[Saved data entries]
++++++++
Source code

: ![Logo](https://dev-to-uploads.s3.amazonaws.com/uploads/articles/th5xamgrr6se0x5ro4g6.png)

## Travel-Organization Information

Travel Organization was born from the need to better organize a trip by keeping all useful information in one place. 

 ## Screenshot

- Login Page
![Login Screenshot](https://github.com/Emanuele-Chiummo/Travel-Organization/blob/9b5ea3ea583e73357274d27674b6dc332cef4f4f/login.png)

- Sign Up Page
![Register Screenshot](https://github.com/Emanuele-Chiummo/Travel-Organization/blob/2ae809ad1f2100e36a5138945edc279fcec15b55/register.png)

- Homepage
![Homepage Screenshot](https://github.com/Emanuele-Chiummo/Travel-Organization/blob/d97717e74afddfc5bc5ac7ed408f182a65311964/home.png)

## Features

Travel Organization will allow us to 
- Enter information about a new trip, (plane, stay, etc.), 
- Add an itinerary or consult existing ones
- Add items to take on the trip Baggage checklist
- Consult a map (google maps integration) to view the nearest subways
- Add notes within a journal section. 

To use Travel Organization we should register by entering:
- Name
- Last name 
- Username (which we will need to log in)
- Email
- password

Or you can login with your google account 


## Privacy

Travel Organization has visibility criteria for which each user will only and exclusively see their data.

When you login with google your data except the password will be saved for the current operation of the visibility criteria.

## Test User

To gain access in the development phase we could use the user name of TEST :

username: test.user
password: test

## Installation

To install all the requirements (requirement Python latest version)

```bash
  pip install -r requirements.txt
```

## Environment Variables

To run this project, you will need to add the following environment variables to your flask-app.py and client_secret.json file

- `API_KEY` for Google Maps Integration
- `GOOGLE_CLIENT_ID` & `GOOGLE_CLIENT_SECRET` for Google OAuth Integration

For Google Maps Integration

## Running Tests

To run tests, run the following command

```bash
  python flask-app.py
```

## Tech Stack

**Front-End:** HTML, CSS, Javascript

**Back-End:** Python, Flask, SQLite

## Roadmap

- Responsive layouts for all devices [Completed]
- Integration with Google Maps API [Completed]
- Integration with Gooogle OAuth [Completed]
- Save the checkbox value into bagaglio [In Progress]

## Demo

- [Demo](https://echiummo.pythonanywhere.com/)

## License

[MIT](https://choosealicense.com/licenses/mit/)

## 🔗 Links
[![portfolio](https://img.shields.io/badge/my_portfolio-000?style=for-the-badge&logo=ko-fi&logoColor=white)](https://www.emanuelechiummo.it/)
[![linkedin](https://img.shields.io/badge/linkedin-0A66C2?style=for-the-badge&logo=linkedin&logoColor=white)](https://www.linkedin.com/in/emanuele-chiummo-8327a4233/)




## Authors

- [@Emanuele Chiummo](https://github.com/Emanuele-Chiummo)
++++++++
### Activity
Count each line of the entries that holds the word "OAuth", then state the total and nothing more.

### Exercise result
2